--- The data ---

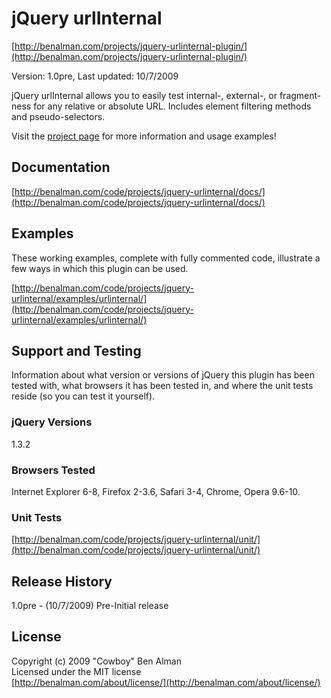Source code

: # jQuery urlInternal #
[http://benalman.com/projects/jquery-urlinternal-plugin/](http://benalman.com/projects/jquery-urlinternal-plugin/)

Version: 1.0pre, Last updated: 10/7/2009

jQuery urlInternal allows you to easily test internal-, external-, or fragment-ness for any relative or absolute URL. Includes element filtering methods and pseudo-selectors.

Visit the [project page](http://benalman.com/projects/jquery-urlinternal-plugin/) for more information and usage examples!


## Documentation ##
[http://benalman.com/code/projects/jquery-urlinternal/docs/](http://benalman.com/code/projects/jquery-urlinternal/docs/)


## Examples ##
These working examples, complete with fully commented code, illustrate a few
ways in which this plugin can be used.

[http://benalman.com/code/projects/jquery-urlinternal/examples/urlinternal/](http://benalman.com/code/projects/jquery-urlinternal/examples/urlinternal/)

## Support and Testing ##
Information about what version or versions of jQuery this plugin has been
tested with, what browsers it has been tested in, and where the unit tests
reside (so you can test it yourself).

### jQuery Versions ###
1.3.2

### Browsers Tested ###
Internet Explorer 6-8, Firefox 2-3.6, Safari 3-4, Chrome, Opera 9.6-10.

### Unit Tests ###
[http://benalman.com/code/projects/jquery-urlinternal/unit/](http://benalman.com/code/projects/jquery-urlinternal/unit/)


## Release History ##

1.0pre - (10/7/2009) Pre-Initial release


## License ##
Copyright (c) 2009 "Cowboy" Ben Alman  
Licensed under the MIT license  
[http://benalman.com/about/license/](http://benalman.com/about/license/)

---

## Work item
An exact copy of the records above is needed, with the pictures removed.

## Written solution
Source code

: # jQuery urlInternal #
[http://benalman.com/projects/jquery-urlinternal-plugin/](http://benalman.com/projects/jquery-urlinternal-plugin/)

Version: 1.0pre, Last updated: 10/7/2009

jQuery urlInternal allows you to easily test internal-, external-, or fragment-ness for any relative or absolute URL. Includes element filtering methods and pseudo-selectors.

Visit the [project page](http://benalman.com/projects/jquery-urlinternal-plugin/) for more information and usage examples!


## Documentation ##
[http://benalman.com/code/projects/jquery-urlinternal/docs/](http://benalman.com/code/projects/jquery-urlinternal/docs/)


## Examples ##
These working examples, complete with fully commented code, illustrate a few
ways in which this plugin can be used.

[http://benalman.com/code/projects/jquery-urlinternal/examples/urlinternal/](http://benalman.com/code/projects/jquery-urlinternal/examples/urlinternal/)

## Support and Testing ##
Information about what version or versions of jQuery this plugin has been
tested with, what browsers it has been tested in, and where the unit tests
reside (so you can test it yourself).

### jQuery Versions ###
1.3.2

### Browsers Tested ###
Internet Explorer 6-8, Firefox 2-3.6, Safari 3-4, Chrome, Opera 9.6-10.

### Unit Tests ###
[http://benalman.com/code/projects/jquery-urlinternal/unit/](http://benalman.com/code/projects/jquery-urlinternal/unit/)


## Release History ##

1.0pre - (10/7/2009) Pre-Initial release


## License ##
Copyright (c) 2009 "Cowboy" Ben Alman  
Licensed under the MIT license  
[http://benalman.com/about/license/](http://benalman.com/about/license/)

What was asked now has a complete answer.